Ethan Kay

United States of America

  • Program Year
  • 2011-12
  • Country of Current Residence
  • U.S.A.
  • City/Town of Current Residence
  • New York City
  • Current Position
  • Managing Director, Emerging Markets
  • Organization
  • BioLite
  • Profession(s)
  • Social Entrepreneur

  • Sector(s)
  • Business, Climate Change, Climate Policy, Communications (including media), Entrepreneurship (including social), Human rights
  • Language(s)
  • English (mother tongue), Hindi, Spanish
  • Interest(s) / Expertise
  • advocacy, entrepreneurship, environmental advocacy, human rights
Scholar LinkedIn profile Scholar email address
Biography

As a successful academic and entrepreneur focused on building inclusive businesses for poor people in developing countries, and a passionate advocate for human rights, Ethan brought a unique blend of accomplishments and interests to the Foundation. Ethan now works as Managing Director at Biolite in New York.

Ethan’s long-term goal is to develop market-based solutions that address the needs and interests of low-income households in developing countries through product innovation and sustainable livelihood creation. His ambition, during and beyond the Sauvé Program, is to build and fund social enterprises that prove to corporations that they can simultaneously achieve social and environmental impact and profitability.

Ethan has designed and launched partnerships between corporations and NGOs in India and Bangladesh to give poor rural women access to sustainable livelihoods and villagers access to sanitation, nutrition, and clean energy. He has helped build a distribution channel in rural India to supply essential goods and services (e.g., sanitation and groceries) to low-income households, and served for six years as an advisor to Swayam Shikshan Prayog [SSP], an Indian microfinance and rural community development NGO. He also helped design a ‘Social Business’ between Grameen Bank and Shaklee Corporation to retail low-cost, micronutritionalmicro-nutritional supplements to malnourished villagers in rural Bangladesh.

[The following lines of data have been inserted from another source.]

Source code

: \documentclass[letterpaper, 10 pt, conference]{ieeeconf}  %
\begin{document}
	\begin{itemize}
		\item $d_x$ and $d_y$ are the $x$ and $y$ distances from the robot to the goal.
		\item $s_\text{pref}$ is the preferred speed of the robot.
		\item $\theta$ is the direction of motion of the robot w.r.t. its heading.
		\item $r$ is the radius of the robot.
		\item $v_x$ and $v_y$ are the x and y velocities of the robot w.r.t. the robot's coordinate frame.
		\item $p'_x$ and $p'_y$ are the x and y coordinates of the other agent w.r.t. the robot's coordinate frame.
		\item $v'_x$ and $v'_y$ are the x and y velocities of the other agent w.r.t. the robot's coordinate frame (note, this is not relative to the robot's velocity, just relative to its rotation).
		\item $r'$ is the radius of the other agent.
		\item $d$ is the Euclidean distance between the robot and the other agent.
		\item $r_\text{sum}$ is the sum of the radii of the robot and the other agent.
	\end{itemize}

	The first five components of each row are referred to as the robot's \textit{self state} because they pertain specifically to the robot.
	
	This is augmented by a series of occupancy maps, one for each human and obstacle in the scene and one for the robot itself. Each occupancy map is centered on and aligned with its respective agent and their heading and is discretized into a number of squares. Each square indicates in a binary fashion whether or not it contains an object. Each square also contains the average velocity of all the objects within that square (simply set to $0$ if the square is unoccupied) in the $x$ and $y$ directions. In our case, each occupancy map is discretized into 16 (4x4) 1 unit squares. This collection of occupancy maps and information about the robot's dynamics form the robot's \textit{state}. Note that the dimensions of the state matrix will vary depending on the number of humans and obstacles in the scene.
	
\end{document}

As a Ph.D. candidate and Fulbright Scholar at the University of Oxford (University College), Ethan’s dissertation examines how to effectively structure and implement corporate-NGO clean cookstove partnerships in India. He holds an M.Phil. in Politics (Comparative Government) from Oxford, and a B.S. in Economics from the Wharton School, University of Pennsylvania, where he was a Benjamin Franklin Scholar and a Sol Feinstone Award recipient. After Wharton, Ethan spent two years in the private sector focused on emerging markets. Ethan is a Board Member of Re-Emerging World, an emerging market strategic advisory firm; Hands Up For Darfur, which raises funds for local relief organizations in Sudan; and Vice President of the Board of Ahuyu, a U.S.-based non-profit that is expanding access to clean cookstoves for poor people in Latin America. He is also a Senior Fellow of Humanity In Action; served as a district leader in Ohio on the 2008 Obama Presidential Campaign; worked as an economic development consultant to UNDP in Chernobyl; and served as Head of the U.S. Team on Climate Change for the G8 Research Group.

As a Fellow

Building on his doctoral dissertation, Ethan’s project as a Sauvé Fellow was to collaborate with BioLite to bring to market smokeless cookstoves for low-income families in developing countries. He helped BioLite design and develop its: channel partnership and scaling strategy; pilot programs; end-to-end value chain; and carbon financing model. He also plans to publish at least two articles in prestigious journals, focused on debunking the so-called ‘poverty penalty’ and codifying the common pitfalls of market-based poverty alleviation strategies.  He also served as Lead Technical Expert on the World Bank’s 2012 ‘State of the Cookstove Sector’ report.

Ethan had a 30-minute nationally televised interview on social entrepreneurship with Robert Scully on PBS; delivered a TEDxMontreal Talk on indoor air pollution and ultra-clean cookstoves; and gave several lectures at McGill’s Desautels Faculty of Management and Concordia’s Department of Communication Studies. He also submitted an article for publication debunking the so-called ‘poverty penalty’.